The answer is the magnetosphere of Jupiter.
BOOM! Maybe you were thinking the answer was “The Sun!” And that’s not correct either. Technically, the largest object is the Heliosphere, which is the region of space dominated by the sun, or its particles. That extends beyond the imaginary orbit of pluto you were trying to stick in up there. I saw you guys. Just admit it.
The magnetosphere is this amazing HUGE HUGE HUGE “cavity created in the solar wind by the planet’s magnetic field,” says the anonymous people at wikipedia, who never lie or twist things to their own happy little wikirelativistic viewpoints. Anyway, here’s the conclusion of that fine article:
In 2003, NASA conducted a conceptual study called “Human Outer Planets Exploration” (HOPE) regarding the future human exploration of the outer solar system. The possibility was mooted of building a surface base on Callisto, because of the low radiation levels at the moon’s distance from Jupiter and its geological stability. Callisto is the only one of Jupiter’s Galilean satellites for which human exploration is feasible. The levels of ionizing radiation on Io, Europa and Ganymede are inimical to human life, and adequate protective measures have yet to be devised.
What a nice way of saying YOU WOULD BE RADIATED TO DEATH IN A FEW MINUTES WITHOUT A COUPLE TONS OF LEAD TO PROTECT YOU. Really. Pleasant. “Inimical to human life.” Written by a scientist. Where’s the passion? Where’s the love? Say, “you’ll be KILLED IF YOU LAND HERE!” See how much better that pops?
Ah, so you’re writing a book, like you do. Lots of those being written around here. And lo and behold, you decide “I’ll just have everyone refuel at the magic HE3 depository in the local gas giant. Cause, well, cloud scoops are easy. Go cloud-scoops!”

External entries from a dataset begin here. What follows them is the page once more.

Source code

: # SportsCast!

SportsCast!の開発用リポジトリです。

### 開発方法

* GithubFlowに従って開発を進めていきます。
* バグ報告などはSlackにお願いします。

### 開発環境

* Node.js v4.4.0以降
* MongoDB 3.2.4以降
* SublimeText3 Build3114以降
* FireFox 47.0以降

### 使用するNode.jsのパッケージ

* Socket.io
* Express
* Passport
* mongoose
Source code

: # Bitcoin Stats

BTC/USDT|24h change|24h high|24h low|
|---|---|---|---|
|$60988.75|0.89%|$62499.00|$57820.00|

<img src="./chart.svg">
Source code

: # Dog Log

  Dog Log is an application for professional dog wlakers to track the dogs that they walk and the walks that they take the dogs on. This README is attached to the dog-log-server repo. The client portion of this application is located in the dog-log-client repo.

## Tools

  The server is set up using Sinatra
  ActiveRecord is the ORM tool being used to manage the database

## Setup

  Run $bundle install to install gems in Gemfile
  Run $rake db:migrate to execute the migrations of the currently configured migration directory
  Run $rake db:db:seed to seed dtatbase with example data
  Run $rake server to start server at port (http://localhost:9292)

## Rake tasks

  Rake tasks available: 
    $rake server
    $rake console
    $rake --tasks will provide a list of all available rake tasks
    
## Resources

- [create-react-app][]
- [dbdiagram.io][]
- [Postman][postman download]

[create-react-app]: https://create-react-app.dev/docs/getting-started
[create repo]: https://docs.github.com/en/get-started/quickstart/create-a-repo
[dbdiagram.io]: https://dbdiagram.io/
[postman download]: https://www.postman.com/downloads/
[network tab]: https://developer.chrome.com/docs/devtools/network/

See, there’s a little tiny problem with that. Unless they’re robotic cloud scoops, the chances of you getting close to a gas giant are pretty minuscule. (Yes, I spelled it right. No little “i” for that word.) BUT WAIT! Just because Jupiter has this huge nasty solar plasma die-all-life thing going on doesn’t mean all gas giants do. Bad ol’ Jupiter is different. It’s got its own issues. What about that nice boy living next door, Saturn?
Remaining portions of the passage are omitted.